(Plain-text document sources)
____

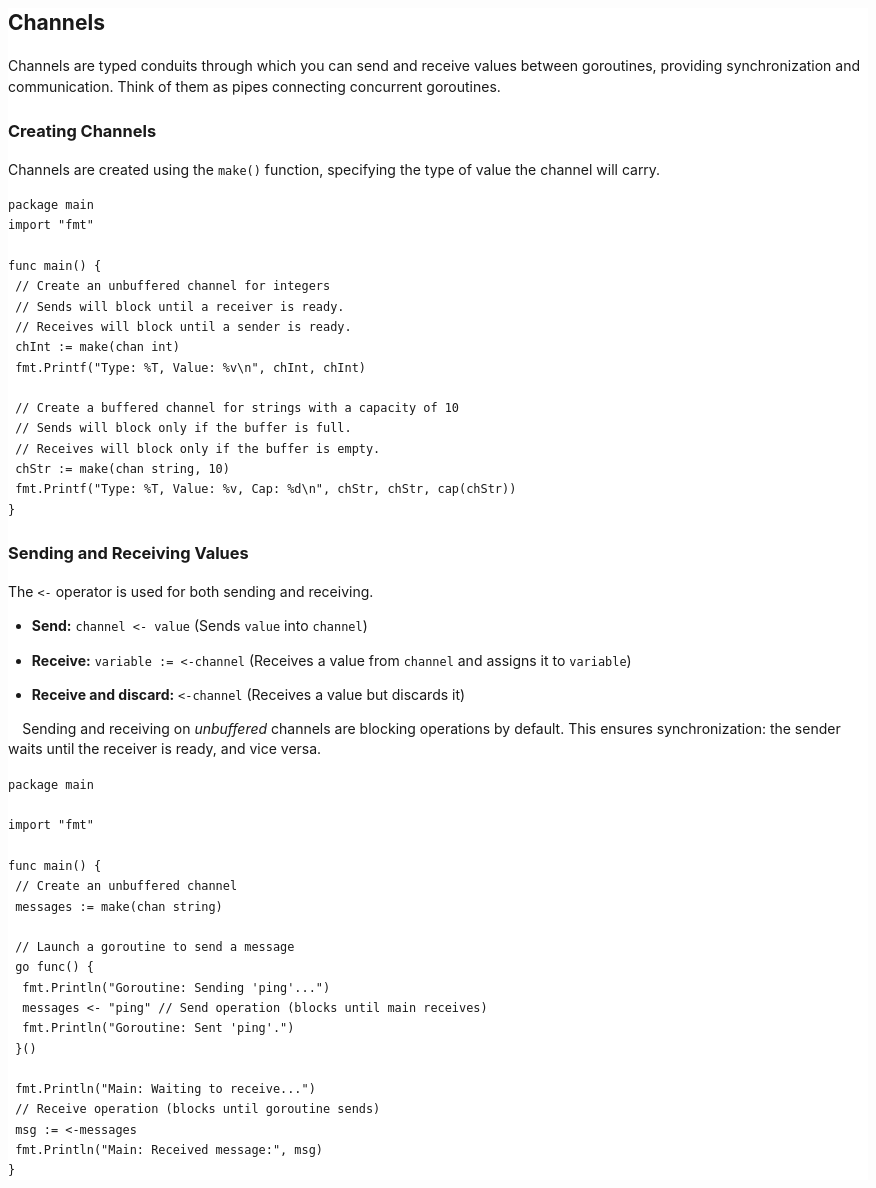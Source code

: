 ## Channels

Channels are typed conduits through which you can send and receive values between goroutines, providing synchronization and communication. Think of them as pipes connecting concurrent goroutines.

### Creating Channels

Channels are created using the `make()` function, specifying the type of value the channel will carry.

```
package main
import "fmt"

func main() {
 // Create an unbuffered channel for integers
 // Sends will block until a receiver is ready.
 // Receives will block until a sender is ready.
 chInt := make(chan int)
 fmt.Printf("Type: %T, Value: %v\n", chInt, chInt)

 // Create a buffered channel for strings with a capacity of 10
 // Sends will block only if the buffer is full.
 // Receives will block only if the buffer is empty.
 chStr := make(chan string, 10)
 fmt.Printf("Type: %T, Value: %v, Cap: %d\n", chStr, chStr, cap(chStr))
}
```

### Sending and Receiving Values

The `<-` operator is used for both sending and receiving.

* **Send:** `channel <- value` (Sends `value` into `channel`)

* **Receive:** `variable := <-channel` (Receives a value from `channel` and assigns it to `variable`)

* **Receive and discard:** `<-channel` (Receives a value but discards it)

⠀
Sending and receiving on *unbuffered* channels are blocking operations by default. This ensures synchronization: the sender waits until the receiver is ready, and vice versa.

```
package main

import "fmt"

func main() {
 // Create an unbuffered channel
 messages := make(chan string)

 // Launch a goroutine to send a message
 go func() {
  fmt.Println("Goroutine: Sending 'ping'...")
  messages <- "ping" // Send operation (blocks until main receives)
  fmt.Println("Goroutine: Sent 'ping'.")
 }()

 fmt.Println("Main: Waiting to receive...")
 // Receive operation (blocks until goroutine sends)
 msg := <-messages
 fmt.Println("Main: Received message:", msg)
}
```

____

• **Task instructions**: Each record is to be restated word for word; no picture goes in.

• **Output of the exercise**:
Source code

: ## Channels

Channels are typed conduits through which you can send and receive values between goroutines, providing synchronization and communication. Think of them as pipes connecting concurrent goroutines.

### Creating Channels

Channels are created using the `make()` function, specifying the type of value the channel will carry.

```
package main
import "fmt"

func main() {
 // Create an unbuffered channel for integers
 // Sends will block until a receiver is ready.
 // Receives will block until a sender is ready.
 chInt := make(chan int)
 fmt.Printf("Type: %T, Value: %v\n", chInt, chInt)

 // Create a buffered channel for strings with a capacity of 10
 // Sends will block only if the buffer is full.
 // Receives will block only if the buffer is empty.
 chStr := make(chan string, 10)
 fmt.Printf("Type: %T, Value: %v, Cap: %d\n", chStr, chStr, cap(chStr))
}
```

### Sending and Receiving Values

The `<-` operator is used for both sending and receiving.

* **Send:** `channel <- value` (Sends `value` into `channel`)

* **Receive:** `variable := <-channel` (Receives a value from `channel` and assigns it to `variable`)

* **Receive and discard:** `<-channel` (Receives a value but discards it)

⠀
Sending and receiving on *unbuffered* channels are blocking operations by default. This ensures synchronization: the sender waits until the receiver is ready, and vice versa.

```
package main

import "fmt"

func main() {
 // Create an unbuffered channel
 messages := make(chan string)

 // Launch a goroutine to send a message
 go func() {
  fmt.Println("Goroutine: Sending 'ping'...")
  messages <- "ping" // Send operation (blocks until main receives)
  fmt.Println("Goroutine: Sent 'ping'.")
 }()

 fmt.Println("Main: Waiting to receive...")
 // Receive operation (blocks until goroutine sends)
 msg := <-messages
 fmt.Println("Main: Received message:", msg)
}
```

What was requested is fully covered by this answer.